Hi,
To troubleshoot an issue I've been having with measuring the base CPI
from the point of view of the L2-cache (i.e. any cycles spent on normal
execution + branch mispredictions + L1 hits and misses), I'm looking to
make the L2-cache behave as though every access to it were a hit. I
figured I'd do that by making the latency for an L2 miss the same as the
latency for an L2-hit. That might be kind of difficult to do in timing
mode since (I think?) the membus introduces a variable amount of latency
between the time the data comes back from main memory and the next bus
cycle.

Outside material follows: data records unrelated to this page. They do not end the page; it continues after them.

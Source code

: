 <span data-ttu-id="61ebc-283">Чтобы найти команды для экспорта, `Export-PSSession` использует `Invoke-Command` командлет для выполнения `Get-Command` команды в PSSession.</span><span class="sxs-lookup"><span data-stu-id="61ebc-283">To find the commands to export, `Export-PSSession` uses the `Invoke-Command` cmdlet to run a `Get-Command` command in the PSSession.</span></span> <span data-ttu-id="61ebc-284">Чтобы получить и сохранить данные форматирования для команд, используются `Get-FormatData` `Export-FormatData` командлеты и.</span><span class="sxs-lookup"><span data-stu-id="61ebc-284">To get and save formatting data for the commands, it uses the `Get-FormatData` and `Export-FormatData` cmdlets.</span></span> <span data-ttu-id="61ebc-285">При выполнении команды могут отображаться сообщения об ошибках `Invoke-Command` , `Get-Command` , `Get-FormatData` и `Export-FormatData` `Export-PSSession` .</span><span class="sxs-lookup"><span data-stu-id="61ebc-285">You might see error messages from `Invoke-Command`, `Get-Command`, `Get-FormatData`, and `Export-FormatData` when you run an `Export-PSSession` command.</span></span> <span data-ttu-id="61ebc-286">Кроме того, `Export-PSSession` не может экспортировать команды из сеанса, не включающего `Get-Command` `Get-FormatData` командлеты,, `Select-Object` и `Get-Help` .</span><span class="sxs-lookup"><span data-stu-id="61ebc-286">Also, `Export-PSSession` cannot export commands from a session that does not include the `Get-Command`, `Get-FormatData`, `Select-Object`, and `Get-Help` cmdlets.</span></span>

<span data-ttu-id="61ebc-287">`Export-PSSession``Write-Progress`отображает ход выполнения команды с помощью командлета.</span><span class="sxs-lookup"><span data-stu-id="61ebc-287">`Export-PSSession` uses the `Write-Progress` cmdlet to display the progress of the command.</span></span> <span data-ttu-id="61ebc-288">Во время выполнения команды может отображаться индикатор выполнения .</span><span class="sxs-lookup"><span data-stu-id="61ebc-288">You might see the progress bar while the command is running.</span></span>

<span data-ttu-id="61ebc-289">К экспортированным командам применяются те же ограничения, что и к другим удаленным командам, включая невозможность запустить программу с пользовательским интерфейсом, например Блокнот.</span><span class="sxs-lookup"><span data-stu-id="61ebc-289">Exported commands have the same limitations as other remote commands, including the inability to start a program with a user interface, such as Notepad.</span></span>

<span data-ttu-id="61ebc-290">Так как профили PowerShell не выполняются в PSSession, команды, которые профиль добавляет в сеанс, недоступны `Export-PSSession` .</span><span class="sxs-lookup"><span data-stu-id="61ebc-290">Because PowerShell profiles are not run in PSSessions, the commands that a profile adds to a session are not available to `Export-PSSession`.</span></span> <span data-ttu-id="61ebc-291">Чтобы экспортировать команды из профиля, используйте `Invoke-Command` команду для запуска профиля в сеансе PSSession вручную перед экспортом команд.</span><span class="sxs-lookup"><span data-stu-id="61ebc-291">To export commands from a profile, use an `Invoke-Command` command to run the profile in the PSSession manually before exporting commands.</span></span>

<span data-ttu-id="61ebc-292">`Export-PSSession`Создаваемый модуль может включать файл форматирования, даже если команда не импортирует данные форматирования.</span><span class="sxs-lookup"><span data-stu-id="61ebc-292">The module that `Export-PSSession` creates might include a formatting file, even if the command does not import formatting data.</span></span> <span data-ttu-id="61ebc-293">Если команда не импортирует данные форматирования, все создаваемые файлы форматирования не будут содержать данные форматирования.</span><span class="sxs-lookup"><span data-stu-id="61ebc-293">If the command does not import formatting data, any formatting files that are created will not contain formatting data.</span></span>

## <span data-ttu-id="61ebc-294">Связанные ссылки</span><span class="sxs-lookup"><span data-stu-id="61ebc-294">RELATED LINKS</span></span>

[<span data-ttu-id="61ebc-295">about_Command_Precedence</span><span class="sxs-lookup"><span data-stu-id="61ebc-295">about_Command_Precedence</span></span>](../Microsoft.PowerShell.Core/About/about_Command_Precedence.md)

In particular, I'm referring to this bit of code from
calcBusTiming in bus.cc (line 148-152), which is called on recvTiming():
if (tickNextIdle < curTick()) {
tickNextIdle = curTick();
if (tickNextIdle % clock != 0)
tickNextIdle = curTick() - (curTick() % clock) + clock;
}
What I'd really like to do is to simply charge the L2 hit latency as
usual, and then fetch the data from main memory without bothering with
any latencies. So I was wondering if maybe doing a functional access
might be just what I need? I've really only worked with timing mode so
far, so I'm not sure if I've got the right idea about how functional
accesses work. I've read the wiki page on the type of memory system
accesses and they do indeed happen instantaneously, but I figured I'd
double-check to make sure there's nothing of importance I'm missing.